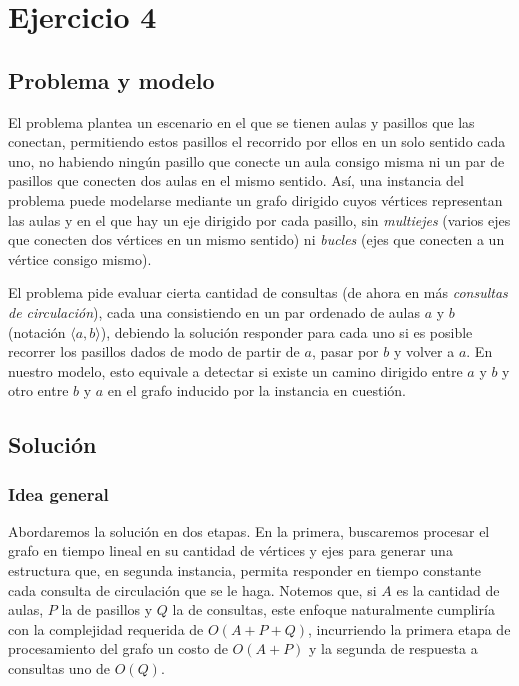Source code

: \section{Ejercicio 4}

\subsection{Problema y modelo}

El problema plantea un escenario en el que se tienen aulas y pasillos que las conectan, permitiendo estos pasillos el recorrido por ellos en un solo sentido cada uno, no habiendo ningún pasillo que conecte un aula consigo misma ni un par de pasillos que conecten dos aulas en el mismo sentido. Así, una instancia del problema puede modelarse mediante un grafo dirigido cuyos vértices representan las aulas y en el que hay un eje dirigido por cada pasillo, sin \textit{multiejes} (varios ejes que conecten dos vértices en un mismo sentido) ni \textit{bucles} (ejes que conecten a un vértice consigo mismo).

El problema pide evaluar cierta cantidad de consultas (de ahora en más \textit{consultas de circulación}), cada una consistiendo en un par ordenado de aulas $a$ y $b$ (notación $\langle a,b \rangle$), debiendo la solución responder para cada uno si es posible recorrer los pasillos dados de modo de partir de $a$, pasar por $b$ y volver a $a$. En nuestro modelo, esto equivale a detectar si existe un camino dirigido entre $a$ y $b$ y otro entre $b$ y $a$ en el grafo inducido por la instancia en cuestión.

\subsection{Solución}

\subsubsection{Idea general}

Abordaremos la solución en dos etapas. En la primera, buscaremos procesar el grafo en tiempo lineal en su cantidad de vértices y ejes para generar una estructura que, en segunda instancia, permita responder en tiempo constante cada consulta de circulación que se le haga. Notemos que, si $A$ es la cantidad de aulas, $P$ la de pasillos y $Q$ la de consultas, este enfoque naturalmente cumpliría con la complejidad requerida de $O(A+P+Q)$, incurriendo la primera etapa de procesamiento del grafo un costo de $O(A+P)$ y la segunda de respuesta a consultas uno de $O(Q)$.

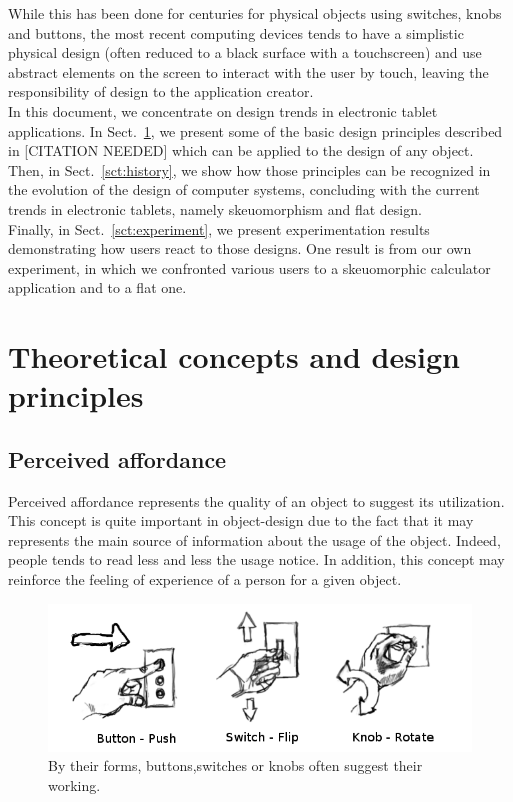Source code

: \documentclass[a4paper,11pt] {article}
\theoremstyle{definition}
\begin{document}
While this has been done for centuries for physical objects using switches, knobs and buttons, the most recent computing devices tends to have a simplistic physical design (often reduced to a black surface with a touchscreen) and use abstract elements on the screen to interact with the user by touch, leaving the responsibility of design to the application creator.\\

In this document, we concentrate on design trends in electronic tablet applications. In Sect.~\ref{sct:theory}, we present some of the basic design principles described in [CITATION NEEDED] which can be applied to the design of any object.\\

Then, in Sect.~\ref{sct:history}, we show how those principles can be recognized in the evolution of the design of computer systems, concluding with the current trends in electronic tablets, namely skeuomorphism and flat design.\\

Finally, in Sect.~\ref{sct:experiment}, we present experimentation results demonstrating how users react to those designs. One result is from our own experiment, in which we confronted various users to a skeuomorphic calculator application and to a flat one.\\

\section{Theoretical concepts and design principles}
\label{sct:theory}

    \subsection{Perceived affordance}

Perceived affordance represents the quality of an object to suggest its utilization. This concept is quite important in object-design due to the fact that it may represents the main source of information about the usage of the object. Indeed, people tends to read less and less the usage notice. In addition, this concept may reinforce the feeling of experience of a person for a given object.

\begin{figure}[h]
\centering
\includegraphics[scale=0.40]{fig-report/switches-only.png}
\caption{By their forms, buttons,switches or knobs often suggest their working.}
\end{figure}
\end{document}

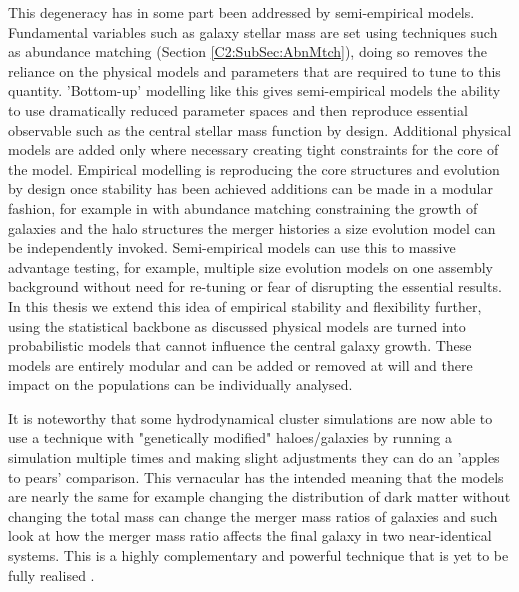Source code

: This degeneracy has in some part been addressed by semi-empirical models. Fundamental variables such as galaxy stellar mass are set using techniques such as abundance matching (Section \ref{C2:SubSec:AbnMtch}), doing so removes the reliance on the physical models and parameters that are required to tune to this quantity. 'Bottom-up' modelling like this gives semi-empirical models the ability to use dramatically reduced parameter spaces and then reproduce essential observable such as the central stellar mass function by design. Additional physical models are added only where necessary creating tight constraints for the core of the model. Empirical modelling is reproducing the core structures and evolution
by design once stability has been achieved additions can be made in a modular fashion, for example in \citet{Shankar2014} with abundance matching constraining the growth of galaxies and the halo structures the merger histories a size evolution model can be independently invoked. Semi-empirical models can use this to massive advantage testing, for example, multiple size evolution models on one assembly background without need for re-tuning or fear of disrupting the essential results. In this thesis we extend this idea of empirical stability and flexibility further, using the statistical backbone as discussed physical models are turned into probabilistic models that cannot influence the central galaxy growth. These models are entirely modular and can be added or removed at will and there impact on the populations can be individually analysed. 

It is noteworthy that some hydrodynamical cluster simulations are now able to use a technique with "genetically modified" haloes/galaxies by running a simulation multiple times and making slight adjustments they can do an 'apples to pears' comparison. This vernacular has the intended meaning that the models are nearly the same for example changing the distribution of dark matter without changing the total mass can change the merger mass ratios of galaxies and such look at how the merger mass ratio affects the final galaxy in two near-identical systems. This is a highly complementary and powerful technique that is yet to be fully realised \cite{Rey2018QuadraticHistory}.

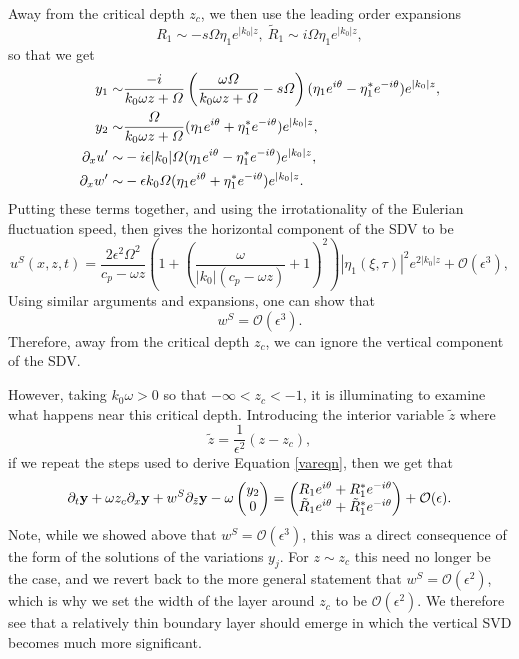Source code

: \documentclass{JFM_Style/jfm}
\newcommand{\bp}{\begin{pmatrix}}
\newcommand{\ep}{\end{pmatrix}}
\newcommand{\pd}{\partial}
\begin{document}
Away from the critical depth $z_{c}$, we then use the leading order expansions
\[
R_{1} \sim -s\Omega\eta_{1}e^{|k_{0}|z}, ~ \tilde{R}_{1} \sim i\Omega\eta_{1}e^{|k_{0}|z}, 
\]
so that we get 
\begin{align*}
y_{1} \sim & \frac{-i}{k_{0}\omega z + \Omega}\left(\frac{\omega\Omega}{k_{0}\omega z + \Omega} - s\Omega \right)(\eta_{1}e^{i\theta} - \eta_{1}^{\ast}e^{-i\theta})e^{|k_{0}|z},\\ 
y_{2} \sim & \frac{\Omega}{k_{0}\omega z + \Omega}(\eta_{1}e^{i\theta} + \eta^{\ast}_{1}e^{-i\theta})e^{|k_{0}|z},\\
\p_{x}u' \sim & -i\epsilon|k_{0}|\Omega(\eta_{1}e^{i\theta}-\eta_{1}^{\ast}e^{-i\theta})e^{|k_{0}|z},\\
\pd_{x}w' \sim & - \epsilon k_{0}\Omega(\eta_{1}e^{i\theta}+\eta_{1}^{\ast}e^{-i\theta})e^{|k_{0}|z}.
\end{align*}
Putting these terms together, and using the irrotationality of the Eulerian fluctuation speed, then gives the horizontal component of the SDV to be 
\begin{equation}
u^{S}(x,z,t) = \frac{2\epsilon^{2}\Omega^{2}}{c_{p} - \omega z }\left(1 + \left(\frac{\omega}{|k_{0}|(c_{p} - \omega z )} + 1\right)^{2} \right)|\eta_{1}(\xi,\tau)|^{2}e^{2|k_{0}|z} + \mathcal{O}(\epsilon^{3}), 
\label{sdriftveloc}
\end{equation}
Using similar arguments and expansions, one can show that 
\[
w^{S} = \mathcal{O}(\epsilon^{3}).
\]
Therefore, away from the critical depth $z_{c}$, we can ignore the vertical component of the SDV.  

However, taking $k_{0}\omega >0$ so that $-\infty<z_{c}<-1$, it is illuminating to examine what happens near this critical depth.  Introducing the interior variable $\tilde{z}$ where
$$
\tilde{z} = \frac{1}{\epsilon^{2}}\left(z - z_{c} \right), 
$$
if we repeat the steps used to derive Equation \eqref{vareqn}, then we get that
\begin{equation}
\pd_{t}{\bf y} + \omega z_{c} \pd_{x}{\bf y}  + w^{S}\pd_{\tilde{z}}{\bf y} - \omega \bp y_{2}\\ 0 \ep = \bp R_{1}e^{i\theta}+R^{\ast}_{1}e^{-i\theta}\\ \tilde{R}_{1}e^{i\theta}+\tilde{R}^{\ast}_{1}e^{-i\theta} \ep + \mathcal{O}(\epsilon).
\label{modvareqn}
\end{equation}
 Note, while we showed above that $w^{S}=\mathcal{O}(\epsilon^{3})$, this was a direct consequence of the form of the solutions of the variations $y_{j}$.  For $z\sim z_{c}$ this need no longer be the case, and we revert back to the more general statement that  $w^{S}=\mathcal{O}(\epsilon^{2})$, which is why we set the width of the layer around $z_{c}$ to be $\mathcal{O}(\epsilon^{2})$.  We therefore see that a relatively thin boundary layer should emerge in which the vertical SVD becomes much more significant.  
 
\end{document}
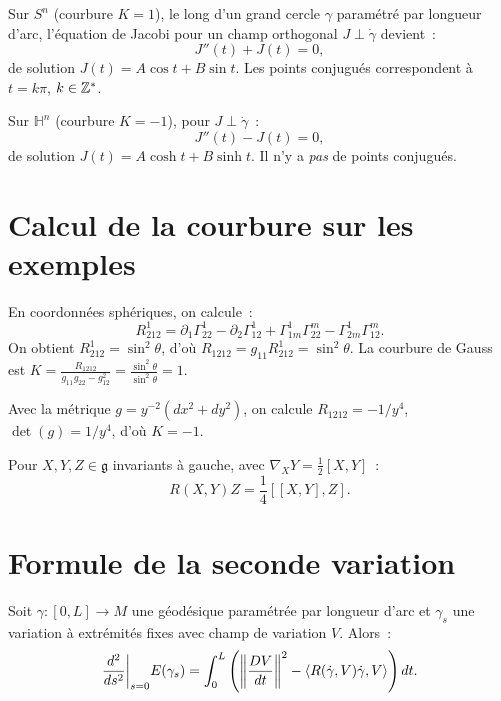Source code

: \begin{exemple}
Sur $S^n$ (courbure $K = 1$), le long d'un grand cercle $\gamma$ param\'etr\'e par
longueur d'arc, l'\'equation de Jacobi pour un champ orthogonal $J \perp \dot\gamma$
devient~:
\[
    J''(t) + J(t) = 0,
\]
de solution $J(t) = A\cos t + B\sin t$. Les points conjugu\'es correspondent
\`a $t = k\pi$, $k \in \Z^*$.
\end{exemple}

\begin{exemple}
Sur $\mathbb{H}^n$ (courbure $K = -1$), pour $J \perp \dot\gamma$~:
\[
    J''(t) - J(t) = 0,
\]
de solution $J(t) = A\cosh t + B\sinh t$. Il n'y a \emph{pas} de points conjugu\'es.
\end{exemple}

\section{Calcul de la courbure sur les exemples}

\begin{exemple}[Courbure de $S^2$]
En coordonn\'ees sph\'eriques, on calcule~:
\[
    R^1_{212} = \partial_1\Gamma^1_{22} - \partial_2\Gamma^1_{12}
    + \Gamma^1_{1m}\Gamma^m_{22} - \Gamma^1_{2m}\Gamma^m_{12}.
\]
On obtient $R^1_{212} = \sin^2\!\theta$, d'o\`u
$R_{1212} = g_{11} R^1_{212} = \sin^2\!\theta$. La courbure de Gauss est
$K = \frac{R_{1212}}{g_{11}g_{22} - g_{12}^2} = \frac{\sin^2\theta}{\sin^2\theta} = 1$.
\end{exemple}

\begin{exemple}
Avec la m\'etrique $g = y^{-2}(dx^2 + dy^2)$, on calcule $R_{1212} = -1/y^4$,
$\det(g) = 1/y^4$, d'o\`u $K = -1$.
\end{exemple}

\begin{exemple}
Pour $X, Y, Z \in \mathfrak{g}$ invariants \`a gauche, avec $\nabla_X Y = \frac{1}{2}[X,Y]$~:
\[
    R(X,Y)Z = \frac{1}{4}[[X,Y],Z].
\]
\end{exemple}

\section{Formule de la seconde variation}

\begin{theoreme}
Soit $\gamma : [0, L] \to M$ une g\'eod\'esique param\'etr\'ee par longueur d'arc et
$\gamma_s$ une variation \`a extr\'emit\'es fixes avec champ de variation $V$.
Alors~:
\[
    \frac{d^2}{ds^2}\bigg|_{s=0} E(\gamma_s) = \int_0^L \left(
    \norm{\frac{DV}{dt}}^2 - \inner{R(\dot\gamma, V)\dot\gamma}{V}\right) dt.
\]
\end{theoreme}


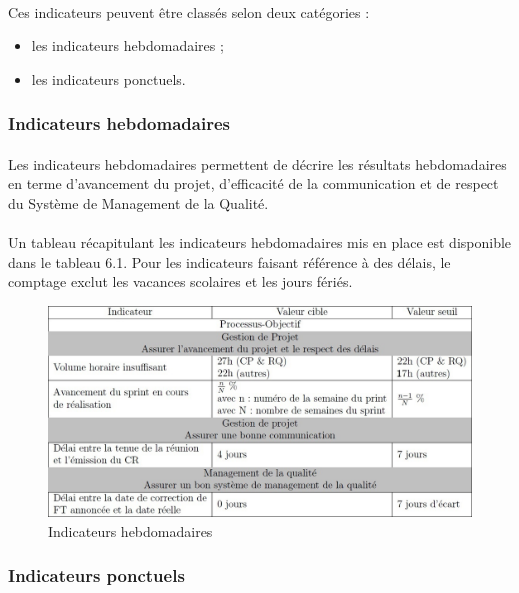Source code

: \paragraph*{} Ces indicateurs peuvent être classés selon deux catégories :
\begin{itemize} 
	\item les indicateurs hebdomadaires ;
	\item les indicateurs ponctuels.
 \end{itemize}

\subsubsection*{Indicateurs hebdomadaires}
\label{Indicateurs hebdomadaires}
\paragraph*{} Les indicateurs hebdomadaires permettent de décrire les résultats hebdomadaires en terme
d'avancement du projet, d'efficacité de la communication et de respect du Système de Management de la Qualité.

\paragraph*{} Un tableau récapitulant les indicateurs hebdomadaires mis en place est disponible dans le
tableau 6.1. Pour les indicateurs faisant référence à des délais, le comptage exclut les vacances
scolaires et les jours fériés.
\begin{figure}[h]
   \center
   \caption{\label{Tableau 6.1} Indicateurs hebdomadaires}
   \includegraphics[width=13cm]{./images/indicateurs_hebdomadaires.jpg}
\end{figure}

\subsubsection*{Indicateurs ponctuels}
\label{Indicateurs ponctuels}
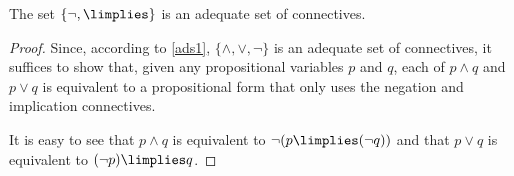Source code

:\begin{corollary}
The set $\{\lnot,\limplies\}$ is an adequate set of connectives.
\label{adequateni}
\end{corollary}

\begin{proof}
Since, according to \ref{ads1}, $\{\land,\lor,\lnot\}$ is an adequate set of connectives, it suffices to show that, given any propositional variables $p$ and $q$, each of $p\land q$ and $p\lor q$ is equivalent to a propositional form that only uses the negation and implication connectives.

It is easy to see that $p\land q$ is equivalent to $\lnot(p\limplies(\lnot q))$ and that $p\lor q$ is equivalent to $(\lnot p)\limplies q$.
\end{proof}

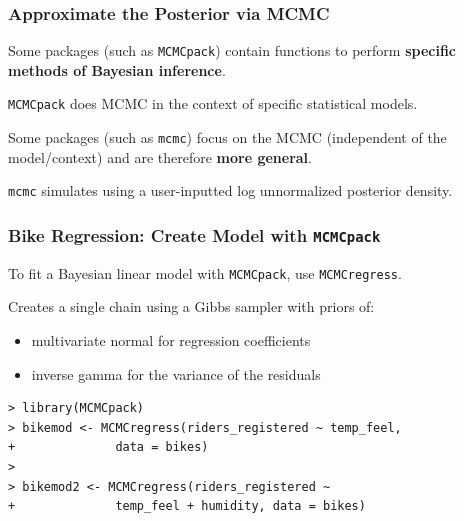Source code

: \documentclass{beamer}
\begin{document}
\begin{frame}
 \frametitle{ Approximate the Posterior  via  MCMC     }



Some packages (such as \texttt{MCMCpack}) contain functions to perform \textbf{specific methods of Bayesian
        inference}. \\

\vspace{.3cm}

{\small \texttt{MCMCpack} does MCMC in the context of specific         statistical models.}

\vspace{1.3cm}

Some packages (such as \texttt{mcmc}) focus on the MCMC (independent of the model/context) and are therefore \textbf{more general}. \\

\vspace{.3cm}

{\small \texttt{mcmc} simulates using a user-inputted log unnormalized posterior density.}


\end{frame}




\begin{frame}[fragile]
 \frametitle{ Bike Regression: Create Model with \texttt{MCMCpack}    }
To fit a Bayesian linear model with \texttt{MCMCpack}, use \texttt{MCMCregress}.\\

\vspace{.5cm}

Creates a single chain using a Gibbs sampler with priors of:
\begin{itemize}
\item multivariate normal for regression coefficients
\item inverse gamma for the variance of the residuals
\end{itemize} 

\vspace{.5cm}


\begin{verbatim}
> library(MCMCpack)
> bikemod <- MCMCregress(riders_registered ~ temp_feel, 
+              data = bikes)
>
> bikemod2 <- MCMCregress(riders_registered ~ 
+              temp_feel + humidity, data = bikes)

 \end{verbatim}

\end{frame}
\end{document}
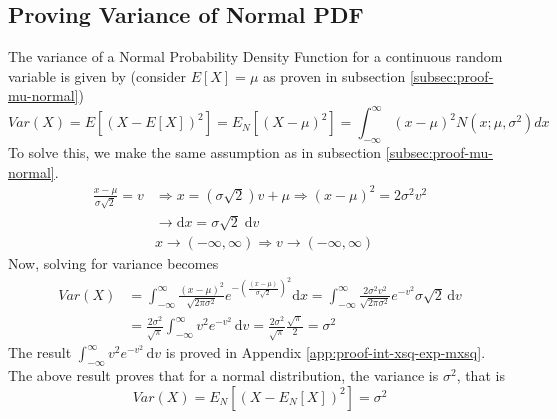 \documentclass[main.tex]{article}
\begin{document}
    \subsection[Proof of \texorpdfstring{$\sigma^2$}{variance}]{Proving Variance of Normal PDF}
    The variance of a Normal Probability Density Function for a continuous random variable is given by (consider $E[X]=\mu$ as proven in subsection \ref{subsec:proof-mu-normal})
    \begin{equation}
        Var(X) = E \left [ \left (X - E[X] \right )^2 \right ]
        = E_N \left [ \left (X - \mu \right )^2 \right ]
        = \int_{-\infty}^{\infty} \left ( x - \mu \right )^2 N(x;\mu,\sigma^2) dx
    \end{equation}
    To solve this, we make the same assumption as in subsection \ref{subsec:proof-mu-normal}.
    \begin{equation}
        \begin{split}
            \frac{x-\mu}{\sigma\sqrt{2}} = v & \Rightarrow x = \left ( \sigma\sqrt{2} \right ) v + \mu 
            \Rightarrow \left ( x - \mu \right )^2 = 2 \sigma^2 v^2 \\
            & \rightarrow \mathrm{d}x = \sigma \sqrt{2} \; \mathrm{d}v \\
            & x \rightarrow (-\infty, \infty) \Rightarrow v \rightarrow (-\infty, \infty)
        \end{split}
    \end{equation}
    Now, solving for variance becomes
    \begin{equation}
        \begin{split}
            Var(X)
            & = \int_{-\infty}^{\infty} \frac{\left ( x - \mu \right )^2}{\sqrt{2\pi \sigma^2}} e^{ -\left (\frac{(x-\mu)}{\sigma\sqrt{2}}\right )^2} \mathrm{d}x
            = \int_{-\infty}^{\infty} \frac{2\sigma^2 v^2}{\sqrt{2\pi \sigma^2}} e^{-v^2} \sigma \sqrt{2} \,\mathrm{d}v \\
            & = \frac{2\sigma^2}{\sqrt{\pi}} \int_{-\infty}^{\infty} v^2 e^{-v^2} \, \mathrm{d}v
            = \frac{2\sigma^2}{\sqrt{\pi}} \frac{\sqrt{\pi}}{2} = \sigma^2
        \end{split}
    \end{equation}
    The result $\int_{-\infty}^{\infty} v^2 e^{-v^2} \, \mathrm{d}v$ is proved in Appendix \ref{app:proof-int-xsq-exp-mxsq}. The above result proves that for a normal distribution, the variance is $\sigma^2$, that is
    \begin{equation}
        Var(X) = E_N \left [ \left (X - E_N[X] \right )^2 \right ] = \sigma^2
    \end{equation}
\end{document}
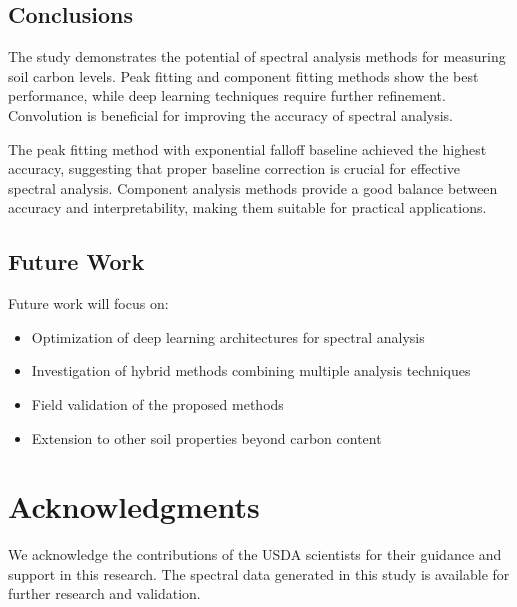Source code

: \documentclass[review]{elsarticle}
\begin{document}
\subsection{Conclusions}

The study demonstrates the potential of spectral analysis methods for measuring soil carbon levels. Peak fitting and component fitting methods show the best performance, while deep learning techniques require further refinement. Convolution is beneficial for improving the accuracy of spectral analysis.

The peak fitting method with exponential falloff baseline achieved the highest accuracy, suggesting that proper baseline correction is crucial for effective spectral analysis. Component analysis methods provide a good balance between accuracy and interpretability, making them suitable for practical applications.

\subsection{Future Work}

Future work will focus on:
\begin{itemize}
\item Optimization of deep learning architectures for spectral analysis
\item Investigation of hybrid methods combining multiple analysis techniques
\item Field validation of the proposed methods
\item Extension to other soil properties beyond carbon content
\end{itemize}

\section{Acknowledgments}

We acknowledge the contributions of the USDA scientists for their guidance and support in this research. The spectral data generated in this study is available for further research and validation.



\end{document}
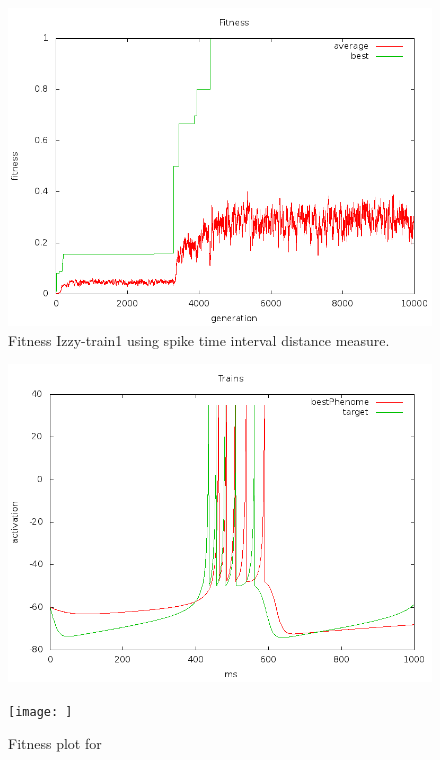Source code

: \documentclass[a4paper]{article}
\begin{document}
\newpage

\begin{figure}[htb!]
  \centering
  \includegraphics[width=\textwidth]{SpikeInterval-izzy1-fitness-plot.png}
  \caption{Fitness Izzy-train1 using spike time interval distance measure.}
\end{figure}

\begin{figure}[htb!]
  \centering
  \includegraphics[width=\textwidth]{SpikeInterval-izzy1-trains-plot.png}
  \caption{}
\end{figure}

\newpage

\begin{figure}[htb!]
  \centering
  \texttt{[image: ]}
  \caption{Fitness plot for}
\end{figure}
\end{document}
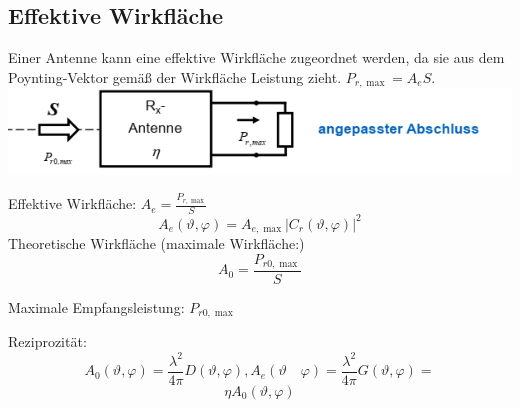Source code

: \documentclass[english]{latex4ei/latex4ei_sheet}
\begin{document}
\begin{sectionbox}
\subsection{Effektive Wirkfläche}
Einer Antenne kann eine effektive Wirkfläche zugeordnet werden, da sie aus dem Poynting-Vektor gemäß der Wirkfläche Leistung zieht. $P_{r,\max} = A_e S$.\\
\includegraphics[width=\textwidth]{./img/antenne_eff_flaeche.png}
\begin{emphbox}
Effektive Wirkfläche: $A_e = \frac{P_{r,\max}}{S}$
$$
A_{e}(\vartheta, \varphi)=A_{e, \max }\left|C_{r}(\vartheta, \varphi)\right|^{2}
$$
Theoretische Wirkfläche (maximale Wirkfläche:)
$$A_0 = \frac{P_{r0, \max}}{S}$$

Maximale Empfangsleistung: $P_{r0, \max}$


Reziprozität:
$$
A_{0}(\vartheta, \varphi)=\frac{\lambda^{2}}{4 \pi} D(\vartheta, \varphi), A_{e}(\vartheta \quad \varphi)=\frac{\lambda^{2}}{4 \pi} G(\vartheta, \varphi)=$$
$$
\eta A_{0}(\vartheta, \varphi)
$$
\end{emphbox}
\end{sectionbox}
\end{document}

Task prompt: Lines from the entries that contain the word "conjugu" are what the answer must hold.

Written answer:
de solution $J(t) = A\cos t + B\sin t$. Les points conjugu\'es correspondent
de solution $J(t) = A\cosh t + B\sinh t$. Il n'y a \emph{pas} de points conjugu\'es.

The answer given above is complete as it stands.